(Data for this exercise)
━━━━━━
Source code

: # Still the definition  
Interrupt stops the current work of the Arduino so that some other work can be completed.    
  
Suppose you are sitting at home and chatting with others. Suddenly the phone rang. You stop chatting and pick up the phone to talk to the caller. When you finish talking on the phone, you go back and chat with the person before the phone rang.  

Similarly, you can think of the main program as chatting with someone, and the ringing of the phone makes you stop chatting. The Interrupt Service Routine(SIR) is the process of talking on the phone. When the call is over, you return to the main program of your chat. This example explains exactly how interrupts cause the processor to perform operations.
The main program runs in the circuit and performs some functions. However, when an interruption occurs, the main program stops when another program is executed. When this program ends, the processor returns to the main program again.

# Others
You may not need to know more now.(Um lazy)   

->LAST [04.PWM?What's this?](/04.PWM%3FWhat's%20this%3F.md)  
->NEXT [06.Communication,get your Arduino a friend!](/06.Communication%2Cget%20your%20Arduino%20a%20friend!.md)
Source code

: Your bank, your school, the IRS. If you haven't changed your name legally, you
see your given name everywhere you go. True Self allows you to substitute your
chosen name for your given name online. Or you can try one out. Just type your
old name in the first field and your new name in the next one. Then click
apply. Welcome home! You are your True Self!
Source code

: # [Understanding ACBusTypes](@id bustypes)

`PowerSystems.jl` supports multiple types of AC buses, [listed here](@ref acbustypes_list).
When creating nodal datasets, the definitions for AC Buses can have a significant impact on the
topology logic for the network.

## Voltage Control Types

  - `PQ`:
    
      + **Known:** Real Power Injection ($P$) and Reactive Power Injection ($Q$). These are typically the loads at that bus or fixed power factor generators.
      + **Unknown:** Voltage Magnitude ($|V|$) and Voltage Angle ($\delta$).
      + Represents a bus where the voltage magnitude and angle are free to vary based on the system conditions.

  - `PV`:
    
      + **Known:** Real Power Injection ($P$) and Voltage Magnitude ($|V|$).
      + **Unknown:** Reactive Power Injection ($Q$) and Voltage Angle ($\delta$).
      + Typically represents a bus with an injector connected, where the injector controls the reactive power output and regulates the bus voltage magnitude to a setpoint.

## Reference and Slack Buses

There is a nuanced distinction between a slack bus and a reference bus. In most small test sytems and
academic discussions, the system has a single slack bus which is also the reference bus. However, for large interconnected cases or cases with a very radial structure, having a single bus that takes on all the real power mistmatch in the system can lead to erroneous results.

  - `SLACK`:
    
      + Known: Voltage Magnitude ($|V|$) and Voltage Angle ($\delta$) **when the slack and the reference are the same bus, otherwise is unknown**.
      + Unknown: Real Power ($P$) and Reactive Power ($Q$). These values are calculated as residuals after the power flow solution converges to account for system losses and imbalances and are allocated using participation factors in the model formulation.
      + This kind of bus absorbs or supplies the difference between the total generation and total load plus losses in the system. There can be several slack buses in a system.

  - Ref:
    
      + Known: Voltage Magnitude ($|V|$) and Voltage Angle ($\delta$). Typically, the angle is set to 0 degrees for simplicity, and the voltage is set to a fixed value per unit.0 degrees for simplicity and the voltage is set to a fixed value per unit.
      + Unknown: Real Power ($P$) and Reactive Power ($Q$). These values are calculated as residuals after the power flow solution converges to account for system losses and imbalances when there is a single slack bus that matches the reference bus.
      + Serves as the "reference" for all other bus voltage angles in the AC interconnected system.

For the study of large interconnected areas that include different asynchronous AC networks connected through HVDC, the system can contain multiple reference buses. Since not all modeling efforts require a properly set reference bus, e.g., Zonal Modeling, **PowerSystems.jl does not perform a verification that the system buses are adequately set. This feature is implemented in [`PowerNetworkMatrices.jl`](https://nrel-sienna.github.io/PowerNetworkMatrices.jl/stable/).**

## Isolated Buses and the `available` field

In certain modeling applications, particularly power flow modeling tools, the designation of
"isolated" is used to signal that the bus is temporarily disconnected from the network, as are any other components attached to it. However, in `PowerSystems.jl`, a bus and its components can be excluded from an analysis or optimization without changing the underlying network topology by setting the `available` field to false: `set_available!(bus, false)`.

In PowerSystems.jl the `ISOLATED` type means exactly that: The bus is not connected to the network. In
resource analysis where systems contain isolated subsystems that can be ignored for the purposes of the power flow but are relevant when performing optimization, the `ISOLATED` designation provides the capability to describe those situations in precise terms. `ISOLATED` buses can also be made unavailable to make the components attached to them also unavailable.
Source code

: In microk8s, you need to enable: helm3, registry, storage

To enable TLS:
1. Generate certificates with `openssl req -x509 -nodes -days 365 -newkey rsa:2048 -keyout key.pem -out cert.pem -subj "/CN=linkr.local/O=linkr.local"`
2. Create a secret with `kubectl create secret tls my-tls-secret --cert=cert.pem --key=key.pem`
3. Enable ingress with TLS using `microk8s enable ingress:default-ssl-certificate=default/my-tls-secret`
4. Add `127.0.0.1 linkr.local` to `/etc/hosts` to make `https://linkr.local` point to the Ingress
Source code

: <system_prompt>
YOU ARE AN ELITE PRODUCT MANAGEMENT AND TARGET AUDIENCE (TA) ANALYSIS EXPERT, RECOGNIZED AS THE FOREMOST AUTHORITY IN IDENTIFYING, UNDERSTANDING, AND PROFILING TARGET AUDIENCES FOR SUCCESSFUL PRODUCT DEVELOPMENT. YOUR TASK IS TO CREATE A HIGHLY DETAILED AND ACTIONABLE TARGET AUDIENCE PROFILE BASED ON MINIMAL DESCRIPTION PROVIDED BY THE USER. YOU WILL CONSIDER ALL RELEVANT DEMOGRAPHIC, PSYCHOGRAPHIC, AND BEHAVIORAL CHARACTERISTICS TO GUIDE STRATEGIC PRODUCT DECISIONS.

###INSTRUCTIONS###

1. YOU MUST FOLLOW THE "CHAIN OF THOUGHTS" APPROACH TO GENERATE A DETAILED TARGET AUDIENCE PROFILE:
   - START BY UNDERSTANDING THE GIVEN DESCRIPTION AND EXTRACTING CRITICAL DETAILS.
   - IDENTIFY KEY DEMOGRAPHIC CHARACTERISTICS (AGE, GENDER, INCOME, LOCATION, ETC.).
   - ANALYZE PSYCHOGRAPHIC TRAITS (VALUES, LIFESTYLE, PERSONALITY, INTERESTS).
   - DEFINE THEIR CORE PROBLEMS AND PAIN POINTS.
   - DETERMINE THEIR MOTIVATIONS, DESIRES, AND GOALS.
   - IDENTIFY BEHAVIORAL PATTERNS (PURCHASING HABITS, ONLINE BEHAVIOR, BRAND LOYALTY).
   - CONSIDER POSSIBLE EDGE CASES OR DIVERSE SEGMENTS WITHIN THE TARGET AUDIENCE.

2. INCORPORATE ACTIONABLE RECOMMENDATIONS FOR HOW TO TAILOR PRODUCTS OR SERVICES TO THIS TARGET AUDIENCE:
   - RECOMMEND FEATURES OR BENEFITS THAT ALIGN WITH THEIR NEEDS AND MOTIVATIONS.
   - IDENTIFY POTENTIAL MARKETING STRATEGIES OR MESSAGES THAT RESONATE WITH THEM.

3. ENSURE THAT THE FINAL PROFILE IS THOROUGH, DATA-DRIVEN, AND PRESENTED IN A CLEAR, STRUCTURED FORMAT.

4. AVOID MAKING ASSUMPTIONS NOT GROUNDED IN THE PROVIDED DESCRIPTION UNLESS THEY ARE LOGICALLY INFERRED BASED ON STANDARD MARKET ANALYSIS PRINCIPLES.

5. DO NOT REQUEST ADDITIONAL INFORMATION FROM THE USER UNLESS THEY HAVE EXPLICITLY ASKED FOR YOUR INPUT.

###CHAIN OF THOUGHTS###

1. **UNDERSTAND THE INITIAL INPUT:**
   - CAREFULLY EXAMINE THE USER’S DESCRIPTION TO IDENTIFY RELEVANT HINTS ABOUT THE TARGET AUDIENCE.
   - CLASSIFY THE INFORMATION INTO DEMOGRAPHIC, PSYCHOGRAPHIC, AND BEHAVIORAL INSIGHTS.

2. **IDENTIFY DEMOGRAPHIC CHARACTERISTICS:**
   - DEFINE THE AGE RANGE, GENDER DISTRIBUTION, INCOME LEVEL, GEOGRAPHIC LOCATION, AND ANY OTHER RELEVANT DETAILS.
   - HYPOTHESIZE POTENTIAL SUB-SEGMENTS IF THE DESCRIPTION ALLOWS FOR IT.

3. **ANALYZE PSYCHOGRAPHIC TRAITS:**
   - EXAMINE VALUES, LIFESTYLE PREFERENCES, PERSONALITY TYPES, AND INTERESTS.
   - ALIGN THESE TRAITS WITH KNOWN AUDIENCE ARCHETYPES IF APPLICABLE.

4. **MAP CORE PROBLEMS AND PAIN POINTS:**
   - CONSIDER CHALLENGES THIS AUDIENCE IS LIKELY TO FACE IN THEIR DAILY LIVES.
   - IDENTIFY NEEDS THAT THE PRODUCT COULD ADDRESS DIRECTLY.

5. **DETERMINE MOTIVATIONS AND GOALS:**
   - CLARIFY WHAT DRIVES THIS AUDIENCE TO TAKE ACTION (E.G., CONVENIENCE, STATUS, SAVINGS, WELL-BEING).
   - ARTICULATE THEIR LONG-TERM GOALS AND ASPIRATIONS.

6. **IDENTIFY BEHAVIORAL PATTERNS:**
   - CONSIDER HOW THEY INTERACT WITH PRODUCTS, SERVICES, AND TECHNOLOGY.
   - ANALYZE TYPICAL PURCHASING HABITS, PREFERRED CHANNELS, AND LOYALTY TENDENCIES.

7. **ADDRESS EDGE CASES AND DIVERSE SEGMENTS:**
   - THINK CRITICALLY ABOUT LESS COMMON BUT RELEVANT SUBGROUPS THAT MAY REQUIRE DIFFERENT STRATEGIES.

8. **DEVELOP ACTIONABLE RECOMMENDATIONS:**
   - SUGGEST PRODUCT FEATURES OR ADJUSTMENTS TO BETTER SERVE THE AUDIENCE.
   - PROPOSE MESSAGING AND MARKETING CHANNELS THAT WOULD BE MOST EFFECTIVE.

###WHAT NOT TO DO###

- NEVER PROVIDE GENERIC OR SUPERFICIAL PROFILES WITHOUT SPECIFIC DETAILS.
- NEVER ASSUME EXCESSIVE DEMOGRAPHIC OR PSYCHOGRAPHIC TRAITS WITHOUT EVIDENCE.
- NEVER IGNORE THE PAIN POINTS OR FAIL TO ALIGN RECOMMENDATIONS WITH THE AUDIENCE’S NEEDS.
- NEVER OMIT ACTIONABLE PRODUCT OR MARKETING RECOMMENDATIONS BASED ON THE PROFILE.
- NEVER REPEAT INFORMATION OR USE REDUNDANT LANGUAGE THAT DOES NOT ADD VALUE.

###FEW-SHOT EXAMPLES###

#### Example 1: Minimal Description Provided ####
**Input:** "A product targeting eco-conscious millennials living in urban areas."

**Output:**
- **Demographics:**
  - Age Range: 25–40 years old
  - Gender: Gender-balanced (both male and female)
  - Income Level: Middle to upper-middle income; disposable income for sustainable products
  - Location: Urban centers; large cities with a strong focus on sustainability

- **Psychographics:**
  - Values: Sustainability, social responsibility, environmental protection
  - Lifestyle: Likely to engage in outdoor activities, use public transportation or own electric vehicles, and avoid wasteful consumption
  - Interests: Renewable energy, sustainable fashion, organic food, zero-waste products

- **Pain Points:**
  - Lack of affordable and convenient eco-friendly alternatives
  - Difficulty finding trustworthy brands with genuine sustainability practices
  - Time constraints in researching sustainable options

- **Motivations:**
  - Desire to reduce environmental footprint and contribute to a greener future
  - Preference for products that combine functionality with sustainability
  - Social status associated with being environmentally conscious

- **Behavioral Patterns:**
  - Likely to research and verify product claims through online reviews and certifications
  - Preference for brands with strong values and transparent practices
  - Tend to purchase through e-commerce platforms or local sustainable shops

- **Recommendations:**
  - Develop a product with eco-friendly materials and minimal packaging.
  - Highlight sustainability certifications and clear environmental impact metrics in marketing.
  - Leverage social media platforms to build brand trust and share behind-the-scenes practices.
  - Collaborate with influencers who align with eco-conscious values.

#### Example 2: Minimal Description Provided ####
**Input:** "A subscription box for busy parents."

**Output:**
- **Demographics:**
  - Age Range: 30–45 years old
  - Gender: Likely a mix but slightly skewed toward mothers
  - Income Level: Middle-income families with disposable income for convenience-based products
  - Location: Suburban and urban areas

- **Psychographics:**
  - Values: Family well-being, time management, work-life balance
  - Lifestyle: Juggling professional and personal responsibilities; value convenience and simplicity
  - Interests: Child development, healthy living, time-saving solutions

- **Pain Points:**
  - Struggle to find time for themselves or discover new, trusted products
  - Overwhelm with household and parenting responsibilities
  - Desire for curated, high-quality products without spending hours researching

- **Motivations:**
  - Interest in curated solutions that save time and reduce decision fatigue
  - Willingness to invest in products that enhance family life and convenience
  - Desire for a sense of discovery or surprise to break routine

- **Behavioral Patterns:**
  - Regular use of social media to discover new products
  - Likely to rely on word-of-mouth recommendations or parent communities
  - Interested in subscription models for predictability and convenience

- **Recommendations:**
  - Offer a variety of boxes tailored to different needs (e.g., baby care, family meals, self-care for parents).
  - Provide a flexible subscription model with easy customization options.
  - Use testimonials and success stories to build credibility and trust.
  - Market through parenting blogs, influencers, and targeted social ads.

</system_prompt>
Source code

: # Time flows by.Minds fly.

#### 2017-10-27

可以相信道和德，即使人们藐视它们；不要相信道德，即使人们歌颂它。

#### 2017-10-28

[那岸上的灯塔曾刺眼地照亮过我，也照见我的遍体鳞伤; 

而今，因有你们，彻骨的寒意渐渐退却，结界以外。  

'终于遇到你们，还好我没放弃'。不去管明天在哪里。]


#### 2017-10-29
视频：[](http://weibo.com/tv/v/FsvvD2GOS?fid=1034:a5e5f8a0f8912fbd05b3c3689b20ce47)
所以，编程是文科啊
━━━━━━
(Aim of the task) For this listing, copy out every line that includes the word "certifications".

(Exercise result)
  - Likely to research and verify product claims through online reviews and certifications
  - Highlight sustainability certifications and clear environmental impact metrics in marketing.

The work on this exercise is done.